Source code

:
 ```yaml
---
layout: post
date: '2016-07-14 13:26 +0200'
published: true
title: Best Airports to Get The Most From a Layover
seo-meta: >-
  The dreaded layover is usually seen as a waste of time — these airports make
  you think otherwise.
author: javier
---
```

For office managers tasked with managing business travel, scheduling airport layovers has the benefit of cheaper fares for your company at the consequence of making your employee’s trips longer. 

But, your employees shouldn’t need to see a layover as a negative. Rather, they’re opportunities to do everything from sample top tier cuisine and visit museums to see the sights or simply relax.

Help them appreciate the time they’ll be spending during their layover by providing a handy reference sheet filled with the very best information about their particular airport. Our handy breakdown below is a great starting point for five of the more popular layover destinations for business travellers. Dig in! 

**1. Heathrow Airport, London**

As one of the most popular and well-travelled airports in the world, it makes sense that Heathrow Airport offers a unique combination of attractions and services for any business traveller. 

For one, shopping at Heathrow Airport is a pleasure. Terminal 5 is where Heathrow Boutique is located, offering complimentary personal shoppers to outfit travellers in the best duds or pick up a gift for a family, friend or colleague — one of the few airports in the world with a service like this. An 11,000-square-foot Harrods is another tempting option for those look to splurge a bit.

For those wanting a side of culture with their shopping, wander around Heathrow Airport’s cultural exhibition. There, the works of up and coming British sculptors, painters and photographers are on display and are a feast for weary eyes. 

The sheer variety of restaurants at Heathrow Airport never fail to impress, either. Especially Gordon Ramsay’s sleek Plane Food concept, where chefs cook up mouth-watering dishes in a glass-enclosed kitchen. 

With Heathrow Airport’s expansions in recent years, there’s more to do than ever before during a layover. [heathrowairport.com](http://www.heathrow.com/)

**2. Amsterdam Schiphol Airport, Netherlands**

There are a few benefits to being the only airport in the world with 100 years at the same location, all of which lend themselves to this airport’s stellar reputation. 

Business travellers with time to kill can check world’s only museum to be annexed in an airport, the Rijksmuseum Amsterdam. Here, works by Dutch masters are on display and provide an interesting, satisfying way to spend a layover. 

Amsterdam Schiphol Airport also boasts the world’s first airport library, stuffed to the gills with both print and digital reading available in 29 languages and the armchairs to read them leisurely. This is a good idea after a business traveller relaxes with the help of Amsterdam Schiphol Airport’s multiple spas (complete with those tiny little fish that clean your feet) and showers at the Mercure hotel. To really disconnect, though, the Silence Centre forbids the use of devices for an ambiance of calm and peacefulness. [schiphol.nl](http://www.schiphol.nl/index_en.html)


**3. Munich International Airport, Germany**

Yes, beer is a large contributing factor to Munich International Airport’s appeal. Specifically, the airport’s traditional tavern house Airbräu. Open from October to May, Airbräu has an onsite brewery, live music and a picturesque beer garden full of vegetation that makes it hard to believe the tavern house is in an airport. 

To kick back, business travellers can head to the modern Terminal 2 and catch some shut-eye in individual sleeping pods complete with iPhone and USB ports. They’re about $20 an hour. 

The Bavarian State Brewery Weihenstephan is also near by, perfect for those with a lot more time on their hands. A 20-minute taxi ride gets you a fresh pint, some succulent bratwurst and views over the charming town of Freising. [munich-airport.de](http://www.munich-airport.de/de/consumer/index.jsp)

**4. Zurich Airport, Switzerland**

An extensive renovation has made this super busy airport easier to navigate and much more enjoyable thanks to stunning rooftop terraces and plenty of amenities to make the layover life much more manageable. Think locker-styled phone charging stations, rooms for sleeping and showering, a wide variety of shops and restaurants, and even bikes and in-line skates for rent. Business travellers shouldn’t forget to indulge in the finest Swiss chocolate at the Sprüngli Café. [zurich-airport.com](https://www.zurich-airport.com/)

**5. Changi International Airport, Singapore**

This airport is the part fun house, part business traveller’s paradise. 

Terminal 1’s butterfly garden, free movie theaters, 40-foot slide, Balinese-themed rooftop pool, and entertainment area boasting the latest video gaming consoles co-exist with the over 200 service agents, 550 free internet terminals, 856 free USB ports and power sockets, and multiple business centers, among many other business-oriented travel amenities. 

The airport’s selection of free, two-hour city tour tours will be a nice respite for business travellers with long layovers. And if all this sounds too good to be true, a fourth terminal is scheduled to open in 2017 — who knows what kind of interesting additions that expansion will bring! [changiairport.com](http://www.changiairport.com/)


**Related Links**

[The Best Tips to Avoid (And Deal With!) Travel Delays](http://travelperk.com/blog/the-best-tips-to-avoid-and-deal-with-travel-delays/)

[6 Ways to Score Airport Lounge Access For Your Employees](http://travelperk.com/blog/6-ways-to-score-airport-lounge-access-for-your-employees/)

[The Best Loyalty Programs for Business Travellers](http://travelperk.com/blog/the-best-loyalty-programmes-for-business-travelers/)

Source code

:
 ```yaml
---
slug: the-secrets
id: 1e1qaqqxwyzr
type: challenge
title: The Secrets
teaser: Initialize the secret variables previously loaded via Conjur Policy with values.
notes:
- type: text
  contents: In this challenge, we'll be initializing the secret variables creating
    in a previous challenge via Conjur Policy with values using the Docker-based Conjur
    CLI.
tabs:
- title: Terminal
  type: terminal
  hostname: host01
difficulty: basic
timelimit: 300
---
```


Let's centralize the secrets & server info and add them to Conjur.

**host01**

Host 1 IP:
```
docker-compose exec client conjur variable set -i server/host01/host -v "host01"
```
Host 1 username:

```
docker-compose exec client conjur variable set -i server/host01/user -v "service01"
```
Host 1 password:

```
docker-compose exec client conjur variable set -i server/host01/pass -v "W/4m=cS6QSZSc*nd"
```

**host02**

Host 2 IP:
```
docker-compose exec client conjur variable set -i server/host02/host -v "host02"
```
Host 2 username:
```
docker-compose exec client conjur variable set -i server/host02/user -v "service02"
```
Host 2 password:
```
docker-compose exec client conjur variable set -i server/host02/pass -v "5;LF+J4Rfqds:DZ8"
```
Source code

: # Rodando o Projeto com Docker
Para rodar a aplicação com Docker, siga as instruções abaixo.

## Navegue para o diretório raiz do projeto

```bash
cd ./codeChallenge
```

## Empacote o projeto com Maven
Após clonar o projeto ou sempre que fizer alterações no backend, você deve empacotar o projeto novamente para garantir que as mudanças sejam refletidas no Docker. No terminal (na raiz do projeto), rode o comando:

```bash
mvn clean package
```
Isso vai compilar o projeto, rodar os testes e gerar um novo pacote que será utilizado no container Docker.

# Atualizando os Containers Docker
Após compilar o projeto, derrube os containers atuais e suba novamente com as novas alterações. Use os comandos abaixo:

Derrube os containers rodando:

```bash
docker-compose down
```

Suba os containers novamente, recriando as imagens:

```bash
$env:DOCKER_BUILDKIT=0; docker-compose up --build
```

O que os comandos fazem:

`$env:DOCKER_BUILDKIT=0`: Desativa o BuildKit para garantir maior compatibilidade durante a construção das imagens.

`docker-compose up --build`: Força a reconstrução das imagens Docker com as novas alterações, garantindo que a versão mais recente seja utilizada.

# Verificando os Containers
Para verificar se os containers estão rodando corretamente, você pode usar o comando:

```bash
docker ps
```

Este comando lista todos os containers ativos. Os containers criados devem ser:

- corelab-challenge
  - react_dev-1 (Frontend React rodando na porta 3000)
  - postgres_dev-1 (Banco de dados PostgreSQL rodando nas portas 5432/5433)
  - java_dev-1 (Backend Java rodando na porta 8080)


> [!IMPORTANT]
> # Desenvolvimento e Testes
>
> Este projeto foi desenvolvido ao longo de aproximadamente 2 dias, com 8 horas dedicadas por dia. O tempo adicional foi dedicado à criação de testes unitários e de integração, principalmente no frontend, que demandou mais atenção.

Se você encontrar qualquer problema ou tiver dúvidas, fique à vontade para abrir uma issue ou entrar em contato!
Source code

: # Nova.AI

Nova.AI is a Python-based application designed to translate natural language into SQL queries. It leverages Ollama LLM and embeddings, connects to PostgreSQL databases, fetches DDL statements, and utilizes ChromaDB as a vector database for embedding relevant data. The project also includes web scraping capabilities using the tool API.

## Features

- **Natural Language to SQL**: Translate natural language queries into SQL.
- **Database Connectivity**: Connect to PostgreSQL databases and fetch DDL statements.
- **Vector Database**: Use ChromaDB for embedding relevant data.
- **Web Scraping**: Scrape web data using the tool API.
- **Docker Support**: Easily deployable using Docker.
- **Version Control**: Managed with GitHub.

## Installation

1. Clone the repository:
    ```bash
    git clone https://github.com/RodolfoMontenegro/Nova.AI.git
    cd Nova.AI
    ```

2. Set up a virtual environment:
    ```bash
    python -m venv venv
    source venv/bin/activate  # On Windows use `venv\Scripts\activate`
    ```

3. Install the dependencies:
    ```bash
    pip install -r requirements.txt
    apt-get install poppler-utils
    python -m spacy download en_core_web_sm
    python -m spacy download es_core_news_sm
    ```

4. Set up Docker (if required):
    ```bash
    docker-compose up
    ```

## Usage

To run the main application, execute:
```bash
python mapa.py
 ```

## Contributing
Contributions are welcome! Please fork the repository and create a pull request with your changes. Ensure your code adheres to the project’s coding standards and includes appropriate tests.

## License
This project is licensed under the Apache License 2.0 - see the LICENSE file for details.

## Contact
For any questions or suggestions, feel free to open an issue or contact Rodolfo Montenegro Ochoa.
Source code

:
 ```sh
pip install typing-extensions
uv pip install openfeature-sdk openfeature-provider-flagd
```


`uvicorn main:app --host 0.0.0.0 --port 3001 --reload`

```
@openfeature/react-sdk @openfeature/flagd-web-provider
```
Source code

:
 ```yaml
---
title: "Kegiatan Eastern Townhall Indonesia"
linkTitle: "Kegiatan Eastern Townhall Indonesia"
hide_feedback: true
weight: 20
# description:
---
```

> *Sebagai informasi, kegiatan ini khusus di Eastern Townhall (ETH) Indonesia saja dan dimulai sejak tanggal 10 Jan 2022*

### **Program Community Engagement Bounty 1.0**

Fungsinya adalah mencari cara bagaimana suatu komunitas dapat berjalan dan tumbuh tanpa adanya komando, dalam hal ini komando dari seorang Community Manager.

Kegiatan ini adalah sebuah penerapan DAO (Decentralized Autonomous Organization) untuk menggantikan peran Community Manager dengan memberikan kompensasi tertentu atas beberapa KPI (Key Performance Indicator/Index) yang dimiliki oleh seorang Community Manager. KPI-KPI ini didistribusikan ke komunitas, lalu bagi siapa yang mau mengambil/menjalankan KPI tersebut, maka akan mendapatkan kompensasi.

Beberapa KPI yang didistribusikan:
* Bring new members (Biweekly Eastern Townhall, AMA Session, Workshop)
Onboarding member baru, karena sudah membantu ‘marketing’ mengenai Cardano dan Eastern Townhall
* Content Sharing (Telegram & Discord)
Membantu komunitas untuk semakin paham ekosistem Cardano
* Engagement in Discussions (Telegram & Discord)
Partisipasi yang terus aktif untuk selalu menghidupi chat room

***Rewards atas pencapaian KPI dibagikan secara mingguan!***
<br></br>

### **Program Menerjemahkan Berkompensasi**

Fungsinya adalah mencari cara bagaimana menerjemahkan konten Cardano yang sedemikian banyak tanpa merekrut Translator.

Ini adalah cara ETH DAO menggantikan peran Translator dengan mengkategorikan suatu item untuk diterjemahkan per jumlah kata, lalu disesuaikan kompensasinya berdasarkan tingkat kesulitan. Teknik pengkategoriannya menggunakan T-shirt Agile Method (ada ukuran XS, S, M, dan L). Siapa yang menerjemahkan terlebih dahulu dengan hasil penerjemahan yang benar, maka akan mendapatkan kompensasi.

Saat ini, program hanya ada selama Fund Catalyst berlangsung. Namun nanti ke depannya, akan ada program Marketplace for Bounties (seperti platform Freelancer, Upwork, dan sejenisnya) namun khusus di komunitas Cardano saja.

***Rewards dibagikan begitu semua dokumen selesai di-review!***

════════

- Instructions for the task
In the listing above, find the line holding "For office managers" and the line holding "Heathrow Airport, London**", then output those two lines and every line between them exactly.

- Written answer
For office managers tasked with managing business travel, scheduling airport layovers has the benefit of cheaper fares for your company at the consequence of making your employee’s trips longer. 

But, your employees shouldn’t need to see a layover as a negative. Rather, they’re opportunities to do everything from sample top tier cuisine and visit museums to see the sights or simply relax.

Help them appreciate the time they’ll be spending during their layover by providing a handy reference sheet filled with the very best information about their particular airport. Our handy breakdown below is a great starting point for five of the more popular layover destinations for business travellers. Dig in! 

**1. Heathrow Airport, London**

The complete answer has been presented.